De BAPO-regeling is per 1 augustus 2014 vervallen. Bij toepasselijkheid van hoofdstuk
9, paragraaf C wordt verwezen naar de toepassing van onderstaande regeling.
De BAPO-regeling
Op deze bijlage zijn de begripsbepalingen van Hoofdstuk A van toepassing.
I Inleiding
De BAPO-regeling heeft tot doel het behouden van senioren voor het arbeidsproces door taakverlichting en -vermindering.
II Doelgroep van de BAPO-regeling
Vanaf 1 januari 2008 zijn de intredeleeftijd van 52 en 56 jaar niet meer van toepassing.
De leeftijd waarop de werknemer recht heeft op deelname aan de BAPO-Regeling wordt jaarlijks met een half jaar verhoogd conform de onderstaande tabel:
Om voor toepassing van de BAPO-regeling in aanmerking te komen, moet de werknemer aan drie voorwaarden voldoen:
- De werknemer heeft in de loop van het jaar de van toepassing zijnde leeftijd, zoals genoemd in de tabel 1, bereikt.

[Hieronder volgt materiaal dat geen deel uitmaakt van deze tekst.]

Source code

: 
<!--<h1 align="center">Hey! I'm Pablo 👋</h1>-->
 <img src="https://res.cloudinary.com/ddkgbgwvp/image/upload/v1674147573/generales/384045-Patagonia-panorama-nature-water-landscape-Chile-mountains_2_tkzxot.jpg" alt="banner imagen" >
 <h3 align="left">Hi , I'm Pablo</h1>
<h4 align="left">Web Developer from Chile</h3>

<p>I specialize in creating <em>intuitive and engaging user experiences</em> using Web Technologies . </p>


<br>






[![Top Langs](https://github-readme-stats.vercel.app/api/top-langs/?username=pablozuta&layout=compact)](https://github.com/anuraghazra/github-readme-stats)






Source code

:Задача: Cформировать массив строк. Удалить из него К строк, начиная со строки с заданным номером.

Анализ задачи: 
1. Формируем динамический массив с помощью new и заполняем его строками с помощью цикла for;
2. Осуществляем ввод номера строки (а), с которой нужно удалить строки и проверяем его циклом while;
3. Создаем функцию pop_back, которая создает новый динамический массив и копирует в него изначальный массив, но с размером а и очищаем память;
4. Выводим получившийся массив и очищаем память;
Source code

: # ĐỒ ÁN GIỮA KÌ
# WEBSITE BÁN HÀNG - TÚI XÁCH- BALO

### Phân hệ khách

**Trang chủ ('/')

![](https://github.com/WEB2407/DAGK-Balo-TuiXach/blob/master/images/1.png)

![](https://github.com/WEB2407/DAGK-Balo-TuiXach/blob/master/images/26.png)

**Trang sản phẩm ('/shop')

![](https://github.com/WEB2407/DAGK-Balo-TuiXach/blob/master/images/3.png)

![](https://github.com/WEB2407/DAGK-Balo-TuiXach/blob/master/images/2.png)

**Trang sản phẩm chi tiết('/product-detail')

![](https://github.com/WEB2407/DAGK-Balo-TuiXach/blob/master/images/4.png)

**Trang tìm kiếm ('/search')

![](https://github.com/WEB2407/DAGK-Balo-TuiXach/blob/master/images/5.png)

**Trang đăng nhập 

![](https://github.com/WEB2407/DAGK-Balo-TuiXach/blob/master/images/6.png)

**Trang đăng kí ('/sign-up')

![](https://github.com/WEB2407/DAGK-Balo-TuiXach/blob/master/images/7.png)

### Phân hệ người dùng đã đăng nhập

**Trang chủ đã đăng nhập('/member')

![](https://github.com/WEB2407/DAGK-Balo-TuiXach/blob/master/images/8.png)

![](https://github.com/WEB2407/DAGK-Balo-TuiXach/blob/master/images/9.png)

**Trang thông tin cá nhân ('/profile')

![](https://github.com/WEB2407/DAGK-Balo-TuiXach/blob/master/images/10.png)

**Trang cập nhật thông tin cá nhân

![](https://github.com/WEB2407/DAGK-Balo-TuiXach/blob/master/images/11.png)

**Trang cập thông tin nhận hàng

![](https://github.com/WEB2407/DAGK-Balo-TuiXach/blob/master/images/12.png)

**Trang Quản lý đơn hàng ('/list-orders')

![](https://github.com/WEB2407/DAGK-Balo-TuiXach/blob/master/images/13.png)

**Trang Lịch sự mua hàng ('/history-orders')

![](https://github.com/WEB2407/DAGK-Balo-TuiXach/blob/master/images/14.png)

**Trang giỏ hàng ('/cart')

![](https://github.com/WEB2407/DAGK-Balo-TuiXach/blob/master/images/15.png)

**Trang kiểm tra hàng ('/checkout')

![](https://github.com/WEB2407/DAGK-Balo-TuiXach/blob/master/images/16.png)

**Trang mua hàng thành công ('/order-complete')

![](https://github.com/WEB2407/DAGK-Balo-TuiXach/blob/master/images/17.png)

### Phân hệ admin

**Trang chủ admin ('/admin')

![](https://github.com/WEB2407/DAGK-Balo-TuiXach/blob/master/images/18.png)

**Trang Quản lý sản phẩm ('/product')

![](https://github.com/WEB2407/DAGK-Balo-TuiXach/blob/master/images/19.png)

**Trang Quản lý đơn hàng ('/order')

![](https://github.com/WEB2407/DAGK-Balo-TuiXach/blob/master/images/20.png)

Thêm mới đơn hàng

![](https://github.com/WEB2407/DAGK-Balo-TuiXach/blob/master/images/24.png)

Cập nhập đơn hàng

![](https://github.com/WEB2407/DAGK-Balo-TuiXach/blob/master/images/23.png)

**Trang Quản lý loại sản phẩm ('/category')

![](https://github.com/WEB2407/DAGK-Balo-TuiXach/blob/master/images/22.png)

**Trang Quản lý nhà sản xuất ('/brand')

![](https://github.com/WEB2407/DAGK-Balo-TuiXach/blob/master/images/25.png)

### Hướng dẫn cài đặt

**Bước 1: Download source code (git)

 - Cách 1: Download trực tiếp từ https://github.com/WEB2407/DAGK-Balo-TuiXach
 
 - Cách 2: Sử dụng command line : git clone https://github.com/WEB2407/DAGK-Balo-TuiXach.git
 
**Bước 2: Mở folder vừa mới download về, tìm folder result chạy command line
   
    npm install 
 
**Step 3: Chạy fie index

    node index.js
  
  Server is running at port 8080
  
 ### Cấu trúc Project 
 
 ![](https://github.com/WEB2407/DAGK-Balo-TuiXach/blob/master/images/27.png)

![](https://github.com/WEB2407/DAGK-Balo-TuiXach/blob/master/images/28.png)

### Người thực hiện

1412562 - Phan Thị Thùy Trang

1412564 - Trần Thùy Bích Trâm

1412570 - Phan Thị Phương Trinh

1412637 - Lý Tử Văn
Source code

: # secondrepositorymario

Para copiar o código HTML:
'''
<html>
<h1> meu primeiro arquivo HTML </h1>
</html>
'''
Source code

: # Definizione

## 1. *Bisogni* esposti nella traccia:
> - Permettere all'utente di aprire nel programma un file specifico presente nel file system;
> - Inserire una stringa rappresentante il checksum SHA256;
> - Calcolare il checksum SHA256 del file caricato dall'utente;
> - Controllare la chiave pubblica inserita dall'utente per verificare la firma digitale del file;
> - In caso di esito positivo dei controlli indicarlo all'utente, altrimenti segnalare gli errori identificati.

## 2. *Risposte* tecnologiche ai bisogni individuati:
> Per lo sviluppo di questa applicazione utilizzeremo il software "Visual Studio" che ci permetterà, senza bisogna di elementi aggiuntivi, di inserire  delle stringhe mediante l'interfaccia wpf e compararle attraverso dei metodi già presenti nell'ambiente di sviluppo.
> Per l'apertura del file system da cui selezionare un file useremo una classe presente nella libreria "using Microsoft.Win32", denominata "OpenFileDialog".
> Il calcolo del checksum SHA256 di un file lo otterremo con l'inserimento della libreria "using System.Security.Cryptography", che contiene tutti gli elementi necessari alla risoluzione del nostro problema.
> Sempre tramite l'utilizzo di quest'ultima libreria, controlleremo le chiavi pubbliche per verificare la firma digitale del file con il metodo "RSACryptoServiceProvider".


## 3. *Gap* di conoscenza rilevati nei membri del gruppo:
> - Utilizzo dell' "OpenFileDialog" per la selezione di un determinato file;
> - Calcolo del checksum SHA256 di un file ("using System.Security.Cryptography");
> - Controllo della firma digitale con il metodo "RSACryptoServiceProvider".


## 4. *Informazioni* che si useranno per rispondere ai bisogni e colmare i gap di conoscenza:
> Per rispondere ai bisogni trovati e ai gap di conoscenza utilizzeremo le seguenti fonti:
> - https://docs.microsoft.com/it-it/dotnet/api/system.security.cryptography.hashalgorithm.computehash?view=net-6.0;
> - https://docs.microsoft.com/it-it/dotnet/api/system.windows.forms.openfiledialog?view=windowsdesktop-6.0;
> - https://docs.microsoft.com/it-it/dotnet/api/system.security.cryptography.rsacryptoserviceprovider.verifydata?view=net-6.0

- De werknemer moet direct voorafgaande aan de gebruikmaking van de regeling gedurende ten minste 5 jaren aaneengesloten in dienst zijn geweest bij het bevoegd gezag van een door de minister van OCW bekostigde onderwijs- of onderzoeksinstelling dan wel door de minister van EZ bekostigde onderwijsinstelling. Indien de werknemer in die 5 jaar een werkloosheidsuitkering heeft genoten, wordt de uitkeringsperiode niet als onderbreking aangemerkt. Deze periode telt echter niet mee als diensttijd voor de BAPO-regeling: de werknemer moet feitelijk minimaal 5 jaar hebben gewerkt bij een instelling als boven bedoeld. Onder een werkloosheidsuitkering wordt verstaan een werkloosheidsuitkering als bedoeld in het Besluit Werkloosheid Onderwijs- en Onderzoekpersoneel (BWOO) en het hierin opgenomen overgangsrecht, dan wel een hiervoor in de plaats tredende regeling.

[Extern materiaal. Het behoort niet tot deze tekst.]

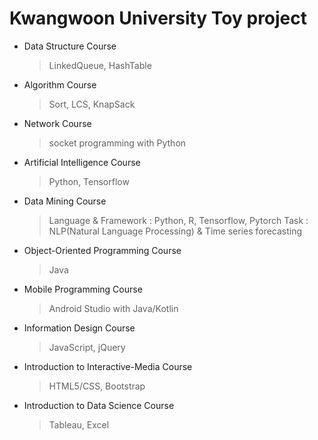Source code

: # Kwangwoon University Toy project
+ Data Structure Course
  > LinkedQueue, HashTable
+ Algorithm Course
  > Sort, LCS, KnapSack
+ Network Course
  > socket programming with Python  
  
+ Artificial Intelligence Course
  > Python, Tensorflow
+ Data Mining Course
  > Language & Framework : Python, R, Tensorflow, Pytorch
  > Task : NLP(Natural Language Processing) & Time series forecasting  
  
+ Object-Oriented Programming Course
  > Java
+ Mobile Programming Course
  > Android Studio with Java/Kotlin  
  
+ Information Design Course
  > JavaScript, jQuery
+ Introduction to Interactive-Media Course
  > HTML5/CSS, Bootstrap  
  
+ Introduction to Data Science Course
  > Tableau, Excel
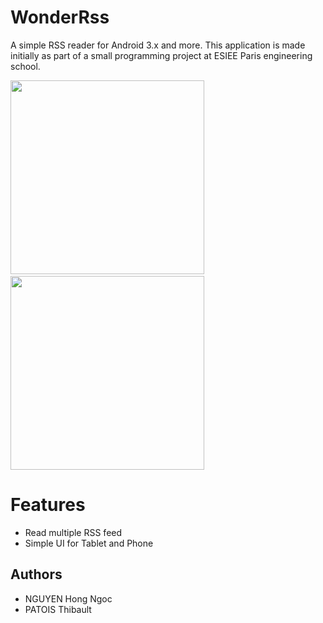 # WonderRss

A simple RSS reader for Android 3.x and more. This application is made initially as part of a small programming project at ESIEE Paris engineering school.

<img src="https://raw.github.com/rubeus90/wonder-rss/master/viewNexus.png" width="310" />&nbsp;
<img src="https://raw.github.com/rubeus90/wonder-rss/master/articleNexus.png" width="310" />

# Features
* Read multiple RSS feed
* Simple UI for Tablet and Phone

## Authors 
* NGUYEN Hong Ngoc 
* PATOIS Thibault
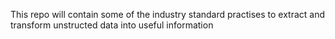 This repo will contain some of the industry standard practises to extract and transform unstructed data into useful information
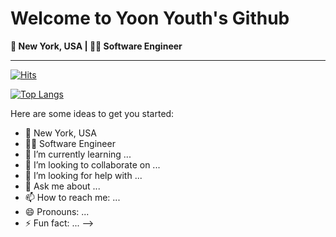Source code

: # Welcome to Yoon Youth's Github

**:statue_of_liberty: New York, USA | :woman_technologist: Software Engineer**

---

[![Hits](https://hits.seeyoufarm.com/api/count/incr/badge.svg?url=https%3A%2F%2Fgithub.com%2Fyoonyouth%2F&count_bg=%2323CDA4&title_bg=%23626262&icon=github.svg&icon_color=%23F7F7F7&title=hits&edge_flat=false)](https://hits.seeyoufarm.com)

[![Top Langs](https://github-readme-stats.vercel.app/api/top-langs/?username=yoonyouth&layout=compact)](https://github.com/yoonyouth)

Here are some ideas to get you started:

- :statue_of_liberty: New York, USA
- :woman_technologist: Software Engineer
- 🌱 I’m currently learning ...
- 👯 I’m looking to collaborate on ...
- 🤔 I’m looking for help with ...
- 💬 Ask me about ...
- 📫 How to reach me: ...
- 😄 Pronouns: ...
- ⚡ Fun fact: ...
-->

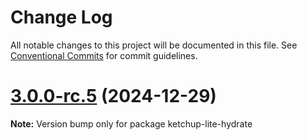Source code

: # Change Log

All notable changes to this project will be documented in this file. See [Conventional Commits](https://conventionalcommits.org) for commit guidelines.

# [3.0.0-rc.5](https://github.com/lucafoscili/ketchup-lite/compare/3.0.0-rc.4...3.0.0-rc.5) (2024-12-29)

**Note:** Version bump only for package ketchup-lite-hydrate
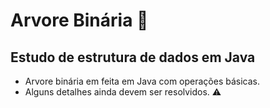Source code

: # Arvore Binária 🌲
## Estudo de estrutura de dados em Java

- Arvore binária em feita em Java com operações básicas.
- Alguns detalhes ainda devem ser resolvidos. ⚠
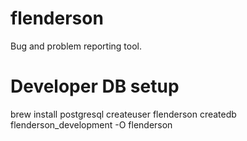 flenderson
==========

Bug and problem reporting tool.



Developer DB setup
================

  brew install postgresql
  createuser flenderson
  createdb flenderson_development -O flenderson
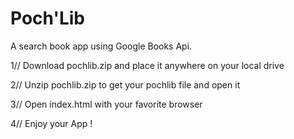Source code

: # Poch'Lib
A search book app using Google Books Api.

1// Download pochlib.zip and place it anywhere on your local drive

2// Unzip pochlib.zip to get your pochlib file and open it

3// Open index.html with your favorite browser

4// Enjoy your App ! 
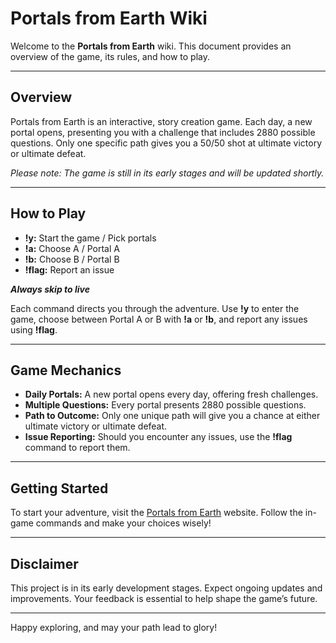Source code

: # Portals from Earth Wiki

Welcome to the **Portals from Earth** wiki. This document provides an overview of the game, its rules, and how to play.

---

## Overview

Portals from Earth is an interactive, story creation game. Each day, a new portal opens, presenting you with a challenge that includes 2880 possible questions. Only one specific path gives you a 50/50 shot at ultimate victory or ultimate defeat.

*Please note: The game is still in its early stages and will be updated shortly.*

---

## How to Play

- **!y:** Start the game / Pick portals  
- **!a:** Choose A / Portal A  
- **!b:** Choose B / Portal B  
- **!flag:** Report an issue

***Always skip to live***

Each command directs you through the adventure. Use **!y** to enter the game, choose between Portal A or B with **!a** or **!b**, and report any issues using **!flag**.

---

## Game Mechanics

- **Daily Portals:** A new portal opens every day, offering fresh challenges.
- **Multiple Questions:** Every portal presents 2880 possible questions.
- **Path to Outcome:** Only one unique path will give you a chance at either ultimate victory or ultimate defeat.
- **Issue Reporting:** Should you encounter any issues, use the **!flag** command to report them.

---

## Getting Started

To start your adventure, visit the [Portals from Earth](https://portalsfrom.earth/) website. Follow the in-game commands and make your choices wisely!

---

## Disclaimer

This project is in its early development stages. Expect ongoing updates and improvements. Your feedback is essential to help shape the game’s future.

---

Happy exploring, and may your path lead to glory!
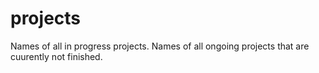 # projects
Names of all in progress projects.
Names of all ongoing projects that are cuurently not finished.
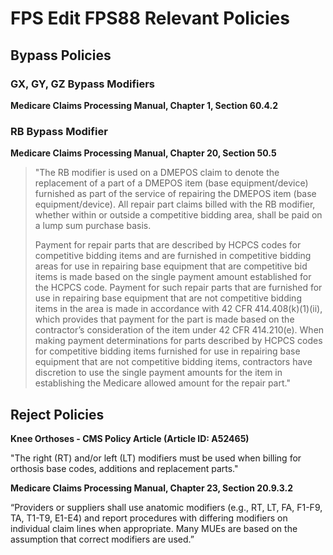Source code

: # FPS Edit FPS88 Relevant Policies

## Bypass Policies

### GX, GY, GZ Bypass Modifiers

**Medicare Claims Processing Manual, Chapter 1, Section 60.4.2**

### RB Bypass Modifier

**Medicare Claims Processing Manual, Chapter 20, Section 50.5**

> "The RB modifier is used on a DMEPOS claim to denote the replacement of a part of a DMEPOS item  (base equipment/device) furnished as part of the service of repairing the DMEPOS item (base equipment/device). All repair part claims billed with the RB modifier, whether within or outside a competitive bidding area, shall be paid on a lump sum purchase basis.
>
> Payment for repair parts that are described by HCPCS codes for competitive bidding items and are furnished in competitive bidding areas for use in repairing base equipment that are competitive bid items is made based on the single payment amount established for the HCPCS code. Payment for such repair parts that are furnished for use in repairing base equipment that are not competitive bidding items in the area is made in accordance with 42 CFR 414.408(k)(1)(ii), which provides that payment for the part is made based on the contractor’s consideration of the item under 42 CFR 414.210(e). When making payment determinations for parts described by HCPCS codes for competitive bidding items furnished for use in repairing base equipment that are not competitive bidding items, contractors have discretion to use the single payment amounts for the item in establishing the Medicare allowed amount for the repair part."

## Reject Policies

**Knee Orthoses - CMS Policy Article (Article ID: A52465)**

"The right (RT) and/or left (LT) modifiers must be used when billing for orthosis base codes, additions and replacement parts."

**Medicare Claims Processing Manual, Chapter 23, Section 20.9.3.2**

“Providers or suppliers shall use anatomic modifiers (e.g., RT, LT, FA, F1-F9, TA, T1-T9, E1-E4) and report procedures with differing modifiers on individual claim lines when appropriate. Many MUEs are based on the assumption that correct modifiers are used.”
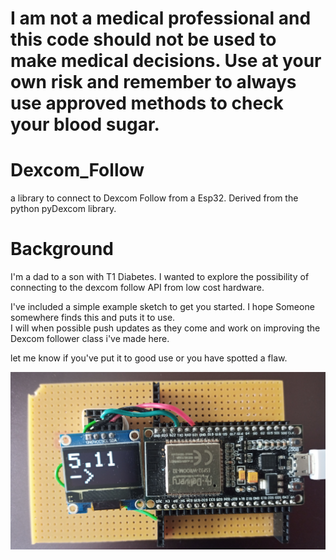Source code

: # I am not a medical professional and this code should not be used to make medical decisions. Use at your own risk and remember to always use approved methods to check your blood sugar.  

# Dexcom_Follow
a library to connect to Dexcom Follow from a Esp32.  Derived from the python pyDexcom library.  

# Background
I'm a dad to a son with T1 Diabetes.  I wanted to explore the possibility of connecting to the dexcom follow API from low cost hardware.

I've included a simple example sketch to get you started.  I hope Someone somewhere finds this and puts it to use.  
I will when possible push updates as they come and work on improving the Dexcom follower class i've made here.

let me know if you've put it to good use or you have spotted a flaw.

![Alt text](dexcom_follow_esp32.jpg)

- De werknemer die conform tabel 1 aanspraak maakt op maximaal 170 uur BAPO-verlof heeft een werktijdfactor van ten minste 0,2647. De werknemer die conform tabel 1 aanspraak maakt op maximaal 340 uur BAPO-verlof heeft een werktijdfactor van ten minste 0,1324.
Deze ondergrenzen gelden niet als de werknemer tevens in dienst is bij één of meer onderwijs- of onderzoeksinstellingen als bedoeld onder 2, en de som van alle werktijdfactoren bij de diverse onderwijswerkgevers ten minste gelijk is aan 0,2647 respectievelijk 0,1324.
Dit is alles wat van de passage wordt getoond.